About the issue
Research by Princeton’s Center for Information Technology Policy has highlighted the use of password managers as a way of tracking users across websites. Scripts are added to a webpage and these create fake login forms. The forms are monitored so that any information filled into them by the browser or extensions can be sent back to the desired recipient.
What you should know
1Password was, and is, completely immune to these attacks. This is because we never silently fill information without user intervention, as a way of preventing these kinds of attacks.
Why are some password managers vulnerable?
Password managers such as 1Password use anti-phishing mechanisms to avoid filling into the wrong page. That is, we will not fill a password saved for
paypal.com in at
paypal.evil.com because the domains do not match.
The web technologies currently available to determine the origin of any given portion of a web page are imperfect. We do our best to avoid 1Password misidentifying the site it’s being asked to fill into and, because we know that this is fallible, have always required that users take some action to fill into web forms.

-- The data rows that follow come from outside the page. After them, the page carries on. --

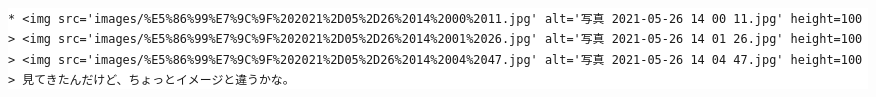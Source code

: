     * <img src='images/%E5%86%99%E7%9C%9F%202021%2D05%2D26%2014%2000%2011.jpg' alt='写真 2021-05-26 14 00 11.jpg' height=100> <img src='images/%E5%86%99%E7%9C%9F%202021%2D05%2D26%2014%2001%2026.jpg' alt='写真 2021-05-26 14 01 26.jpg' height=100> <img src='images/%E5%86%99%E7%9C%9F%202021%2D05%2D26%2014%2004%2047.jpg' alt='写真 2021-05-26 14 04 47.jpg' height=100> 見てきたんだけど、ちょっとイメージと違うかな。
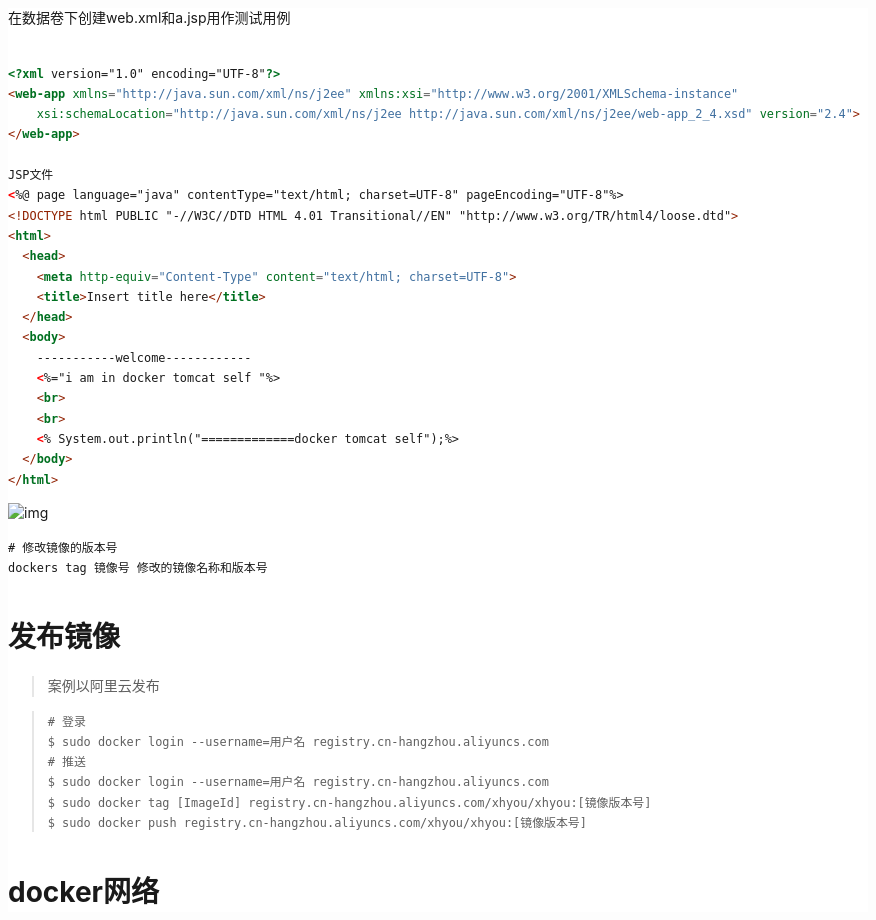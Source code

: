 在数据卷下创建web.xml和a.jsp用作测试用例

```html

<?xml version="1.0" encoding="UTF-8"?>
<web-app xmlns="http://java.sun.com/xml/ns/j2ee" xmlns:xsi="http://www.w3.org/2001/XMLSchema-instance"
    xsi:schemaLocation="http://java.sun.com/xml/ns/j2ee http://java.sun.com/xml/ns/j2ee/web-app_2_4.xsd" version="2.4">  
</web-app>

JSP文件
<%@ page language="java" contentType="text/html; charset=UTF-8" pageEncoding="UTF-8"%>
<!DOCTYPE html PUBLIC "-//W3C//DTD HTML 4.01 Transitional//EN" "http://www.w3.org/TR/html4/loose.dtd">
<html>
  <head>
    <meta http-equiv="Content-Type" content="text/html; charset=UTF-8">
    <title>Insert title here</title>
  </head>
  <body>
    -----------welcome------------
    <%="i am in docker tomcat self "%>
    <br>
    <br>
    <% System.out.println("=============docker tomcat self");%>
  </body>
</html>
```

![img](C:\Users\xuehy\AppData\Local\YNote\data\qq87321C4B5B0B36C3718EDF8C50316AF1\b1c827cffd4945199e294a9d8a788233\clipboard.png)

```shell
# 修改镜像的版本号
dockers tag 镜像号 修改的镜像名称和版本号
```

# 发布镜像

> 案例以阿里云发布

> ```shell
> # 登录
> $ sudo docker login --username=用户名 registry.cn-hangzhou.aliyuncs.com
> # 推送
> $ sudo docker login --username=用户名 registry.cn-hangzhou.aliyuncs.com
> $ sudo docker tag [ImageId] registry.cn-hangzhou.aliyuncs.com/xhyou/xhyou:[镜像版本号]
> $ sudo docker push registry.cn-hangzhou.aliyuncs.com/xhyou/xhyou:[镜像版本号]
> ```



# docker网络
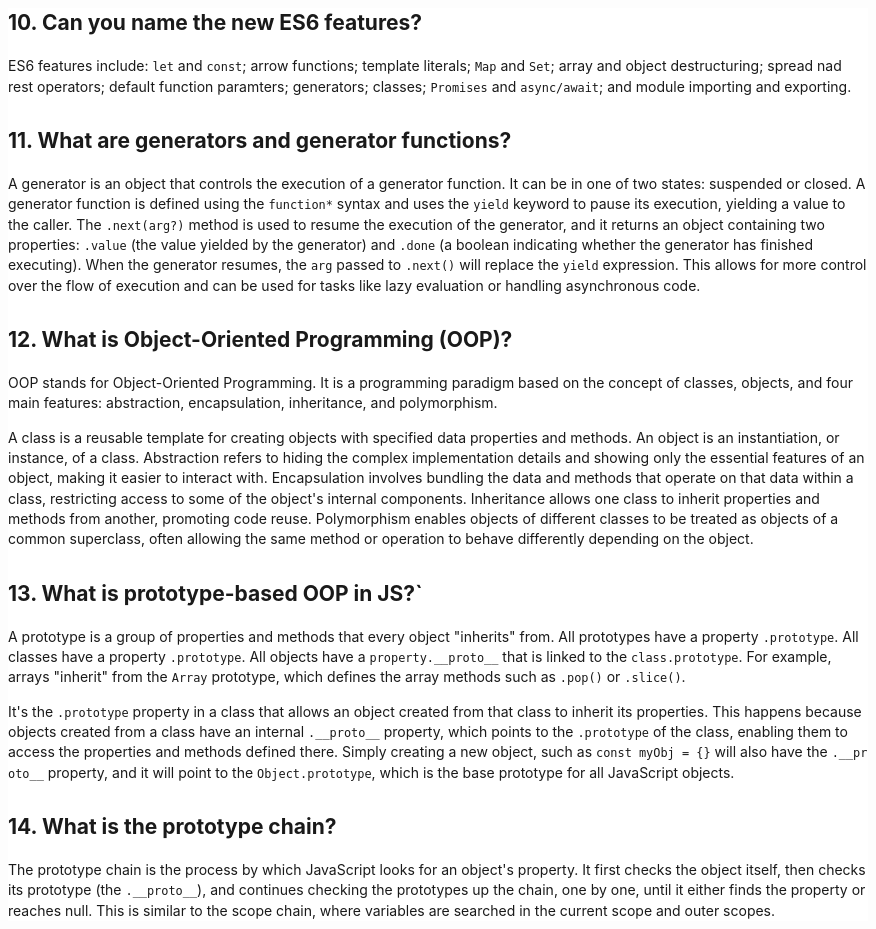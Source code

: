 ## 10. Can you name the new ES6 features?

ES6 features include: `let` and `const`; arrow functions; template literals; `Map` and `Set`; array and object destructuring; spread nad rest operators; default function paramters; generators; classes; `Promises` and `async/await`; and module importing and exporting.

## 11. What are generators and generator functions?

A generator is an object that controls the execution of a generator function. It can be in one of two states: suspended or closed. A generator function is defined using the `function*` syntax and uses the `yield` keyword to pause its execution, yielding a value to the caller. The `.next(arg?)` method is used to resume the execution of the generator, and it returns an object containing two properties: `.value` (the value yielded by the generator) and `.done` (a boolean indicating whether the generator has finished executing). When the generator resumes, the `arg` passed to `.next()` will replace the `yield` expression. This allows for more control over the flow of execution and can be used for tasks like lazy evaluation or handling asynchronous code.

## 12. What is Object-Oriented Programming (OOP)?

OOP stands for Object-Oriented Programming. It is a programming paradigm based on the concept of classes, objects, and four main features: abstraction, encapsulation, inheritance, and polymorphism.

A class is a reusable template for creating objects with specified data properties and methods. An object is an instantiation, or instance, of a class. Abstraction refers to hiding the complex implementation details and showing only the essential features of an object, making it easier to interact with. Encapsulation involves bundling the data and methods that operate on that data within a class, restricting access to some of the object's internal components. Inheritance allows one class to inherit properties and methods from another, promoting code reuse. Polymorphism enables objects of different classes to be treated as objects of a common superclass, often allowing the same method or operation to behave differently depending on the object.

## 13. What is prototype-based OOP in JS?`

A prototype is a group of properties and methods that every object "inherits" from. All prototypes have a property `.prototype`. All classes have a property `.prototype`. All objects have a `property.__proto__` that is linked to the `class.prototype`. For example, arrays "inherit" from the `Array` prototype, which defines the array methods such as `.pop()` or `.slice()`.

It's the `.prototype` property in a class that allows an object created from that class to inherit its properties. This happens because objects created from a class have an internal `.__proto__` property, which points to the `.prototype` of the class, enabling them to access the properties and methods defined there. Simply creating a new object, such as `const myObj = {}` will also have the `.__proto__` property, and it will point to the `Object.prototype`, which is the base prototype for all JavaScript objects.

## 14. What is the prototype chain?

The prototype chain is the process by which JavaScript looks for an object's property. It first checks the object itself, then checks its prototype (the `.__proto__`), and continues checking the prototypes up the chain, one by one, until it either finds the property or reaches null. This is similar to the scope chain, where variables are searched in the current scope and outer scopes.
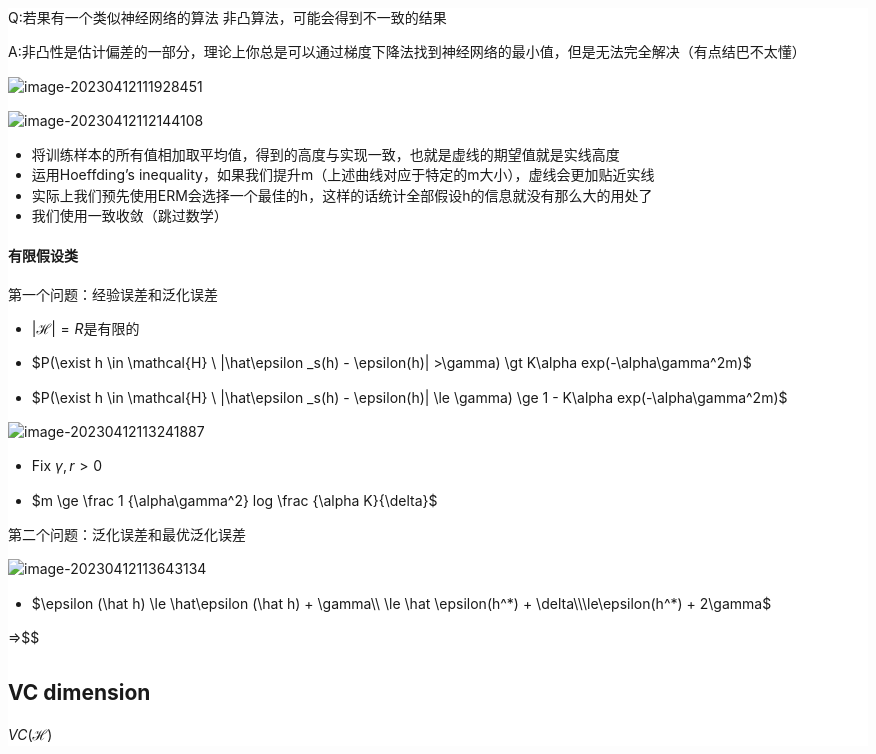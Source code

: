 Q:若果有一个类似神经网络的算法 非凸算法，可能会得到不一致的结果

A:非凸性是估计偏差的一部分，理论上你总是可以通过梯度下降法找到神经网络的最小值，但是无法完全解决（有点结巴不太懂）





![image-20230412111928451](http://typora-yy.oss-cn-hangzhou.aliyuncs.com/img/image-20230412111928451.png)

![image-20230412112144108](http://typora-yy.oss-cn-hangzhou.aliyuncs.com/img/image-20230412112144108.png)

- 将训练样本的所有值相加取平均值，得到的高度与实现一致，也就是虚线的期望值就是实线高度
- 运用Hoeffding’s inequality，如果我们提升m（上述曲线对应于特定的m大小），虚线会更加贴近实线
- 实际上我们预先使用ERM会选择一个最佳的h，这样的话统计全部假设h的信息就没有那么大的用处了
- 我们使用一致收敛（跳过数学）



#### 有限假设类

第一个问题：经验误差和泛化误差

- $|\mathcal{H}|=R$是有限的

- $P(\exist h \in \mathcal{H} \ |\hat\epsilon _s(h) - \epsilon(h)| >\gamma) \gt K\alpha exp(-\alpha\gamma^2m)$
- $P(\exist h \in \mathcal{H} \ |\hat\epsilon _s(h) - \epsilon(h)| \le \gamma) \ge 1 - K\alpha exp(-\alpha\gamma^2m)$



![image-20230412113241887](http://typora-yy.oss-cn-hangzhou.aliyuncs.com/img/image-20230412113241887.png)



- Fix $\gamma, r \gt 0$

- $m \ge \frac 1 {\alpha\gamma^2} log \frac {\alpha K}{\delta}$



第二个问题：泛化误差和最优泛化误差

![image-20230412113643134](http://typora-yy.oss-cn-hangzhou.aliyuncs.com/img/image-20230412113643134.png)

- $\epsilon (\hat h) \le \hat\epsilon (\hat h) + \gamma\\ \le \hat \epsilon(h^*) + \delta\\\le\epsilon(h^*) + 2\gamma$

=>$$





## VC dimension

$VC(\mathcal{H})$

If a password manager is configured to automatically and silently fill into forms as soon as a browser page is loaded – without any user intervention – it may fill user secrets into a malicious form. If the malicious form has managed to defeat the domain matching mechanisms of the password manager it could silently obtain the user credentials for any domain.
No automatic filling
1Password will never give any user secrets to a web page without the user’s knowledge and consent. The 1Password user must request that 1Password fill a page through one of any number of methods, including a keyboard shortcut, open and fill from 1Password, or a 1Click Bookmark.
Because 1Password insists on user action to fill a web form, it’s immune to the particular attack from advertising trackers and a large family of related attacks.